A coalition of workers’ unions staged a protest in front of the Ministry of Labor in Taipei, demanding that the ministry address loopholes in the scheme that have caused workers’ leave time and overtime pay to be cut.
President Tsai Ing-wen’s (蔡英文) administration has said that if people are willing to work on their “rest days,” they would receive more overtime pay under the new rules, which employers have exploited to deny workers overtime pay, instead giving them compensatory leave, Workers’ Struggle Alliance member Kuo Kuan-chun (郭冠均) said.
Photo: Peter Lo, Taipei Times
Overtime pay on rest days should be 1.33 times hourly wages for the first two hours of work and 1.67 times from the third to eighth hour of work, an average of 1.57 times daily wages, Kuo said, adding that if employers want to trade overtime for compensatory leave, they should grant workers 1.57 days.
However, the alliance has received reports of businesses giving workers just 24 hours of rest time after a full-time schedule on a rest day, effectively robbing them of 0.6 days of rest, he said, adding that if true, such actions have rendered the Tsai administration’s remark on the rules a lie.
Taiwan Railways Administration (TRA) employees do not have full rest days, because the Ministry of Labor allows it to give employees 24 hours of leave after they have worked a 12-hour shift, which ends at 7:30am or 7:30pm, Taiwan Railway Union secretary Hsiao Nung-yu (蕭農瑀) said, adding that a complete rest day should last from 12am to 12pm.
By calculating workers’ rest time between shifts as their rest days, TRA employees have been denied compensatory days off and overtime pay since the rules were implemented, she said.
The union has since last year urged the TRA to expand its payroll to meet the expected personnel shortage caused by the new 40-hour workweek, she said.

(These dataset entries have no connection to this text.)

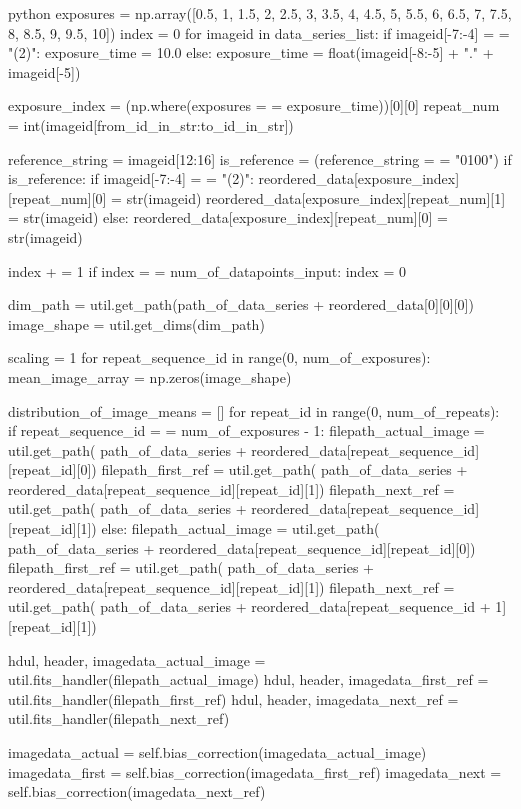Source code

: \documentclass[../main.tex]{subfiles}
\begin{document}
\begin{mintedbox}{python}
exposures  =  np.array([0.5, 1, 1.5, 2, 2.5, 3, 3.5, 4, 4.5, 5, 5.5, 6, 6.5, 7, 7.5, 8, 8.5, 9, 9.5, 10])
index  =  0
for imageid in data_series_list:
if imageid[-7:-4]  =  =  "(2)":
exposure_time  =  10.0
else:
exposure_time  =  float(imageid[-8:-5] + "." + imageid[-5])

exposure_index  =  (np.where(exposures  =  =  exposure_time))[0][0]
repeat_num  =  int(imageid[from_id_in_str:to_id_in_str])

reference_string  =  imageid[12:16]
is_reference  =  (reference_string  =  =  "0100")
if is_reference:
if imageid[-7:-4]  =  =  "(2)":
reordered_data[exposure_index][repeat_num][0]  =  str(imageid)
reordered_data[exposure_index][repeat_num][1]  =  str(imageid)
else:
reordered_data[exposure_index][repeat_num][0]  =  str(imageid)

index + =  1
if index  =  =  num_of_datapoints_input:
index  =  0

dim_path  =  util.get_path(path_of_data_series + reordered_data[0][0][0])
image_shape  =  util.get_dims(dim_path)

scaling  =  1
for repeat_sequence_id in range(0, num_of_exposures):
mean_image_array  =  np.zeros(image_shape)

distribution_of_image_means  =  []
for repeat_id in range(0, num_of_repeats):
if repeat_sequence_id  =  =  num_of_exposures - 1:
filepath_actual_image  =  util.get_path(
path_of_data_series + reordered_data[repeat_sequence_id][repeat_id][0])
filepath_first_ref  =  util.get_path(
path_of_data_series + reordered_data[repeat_sequence_id][repeat_id][1])
filepath_next_ref  =  util.get_path(
path_of_data_series + reordered_data[repeat_sequence_id][repeat_id][1])
else:
filepath_actual_image  =  util.get_path(
path_of_data_series + reordered_data[repeat_sequence_id][repeat_id][0])
filepath_first_ref  =  util.get_path(
path_of_data_series + reordered_data[repeat_sequence_id][repeat_id][1])
filepath_next_ref  =  util.get_path(
path_of_data_series + reordered_data[repeat_sequence_id + 1][repeat_id][1])

hdul, header, imagedata_actual_image  =  util.fits_handler(filepath_actual_image)
hdul, header, imagedata_first_ref  =  util.fits_handler(filepath_first_ref)
hdul, header, imagedata_next_ref  =  util.fits_handler(filepath_next_ref)

imagedata_actual  =  self.bias_correction(imagedata_actual_image)
imagedata_first  =  self.bias_correction(imagedata_first_ref)
imagedata_next  =  self.bias_correction(imagedata_next_ref)


\end{mintedbox}
\end{document}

A large Taoyuan-based cellphone manufacturer forced its employees to sign a letter of consent allowing it to move its days off on weekends to weekdays to avoid having to hire new workers to make up for lost productivity on weekends, Taoyuan Confederation of Trade Unions chairman Chuang Fu-kai (莊福凱) said.
“The company allegedly told its employees that if they refused to sign the letter, their right to work, benefits and chances of getting a raise might be affected,” Chuang said. “If you do not sign, you are likely to lose your job.”

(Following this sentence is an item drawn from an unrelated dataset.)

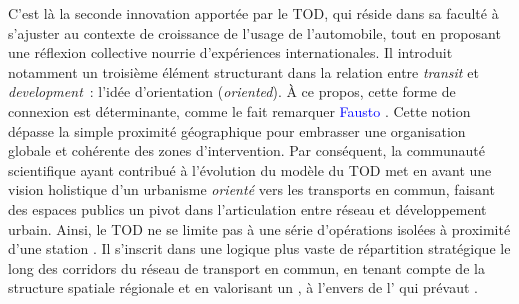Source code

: \begin{refsegment}
C'est là la seconde innovation apportée par le \acrshort{TOD}, qui réside dans sa faculté à s’ajuster au contexte de croissance de l’usage de l’automobile, tout en proposant une réflexion collective nourrie d’expériences internationales. Il introduit notamment un troisième élément structurant dans la relation entre \textsl{transit} et \textsl{development}~: l'idée d'orientation (\textsl{oriented}). À ce propos, cette forme de connexion est déterminante, comme le fait remarquer \textcolor{blue}{Fausto} \textcolor{blue}{\textcite[116]{lo_feudo_scenario_2014}}. Cette notion dépasse la simple proximité géographique pour embrasser une organisation globale et cohérente des zones d’intervention. Par conséquent, la communauté scientifique ayant contribué à l'évolution du modèle du \acrshort{TOD} met en avant une vision holistique d'un urbanisme \textsl{orienté} vers les transports en commun, faisant des espaces publics un pivot dans l'articulation entre réseau et développement urbain. Ainsi, le \acrshort{TOD} ne se limite pas à une série d'opérations isolées à proximité d'une station \textcolor{blue}{\autocite[124]{lhostis_ville_2013}}. Il s’inscrit dans une logique plus vaste de répartition stratégique le long des corridors du réseau de transport en commun, en tenant compte de la structure spatiale régionale et en valorisant un , à l'envers de l' qui prévaut \textcolor{blue}{\autocite[4-6]{mangin_ville_2004}}.%


\end{refsegment}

The ministry is drafting a rule that would require workers to take leave if they agreed to work on their rest day, but could not keep that commitment due to personal reasons, the alliance said.
Workers are meant to rest on their days off; if they cannot make it to work as promised, or if they need to leave halfway through the day, they should not be made to take leave, which could be deducted from their annual or compensatory leave, it said.
The Labor Standards Act (勞動基準法) prohibits employers from substituting overtime pay with compensatory leave, ministry official Wang Ya-fen (王雅芬) said, adding that employers must pay workers in cash if they ask them to overwork.
The TRA has not contravened the act, as it allocates 24 hours of rest time between employees’ shifts, Wang said.
Citing a 1987 legal interpretation by the ministry, Department of Labor Standards and Equal Employment Director Hsieh Chien-chien (謝倩蒨) said that workers are required to take leave if they promise their employers to work on a day off, but fail to keep the commitment.
She dismissed a question on whether employers can require workers to take leave if they work less than eight hours on a rest day, saying that in addition to their wages for the day, employees should be paid four times their hourly salary if they work less than four hours and eight times if they work between four and eight hours.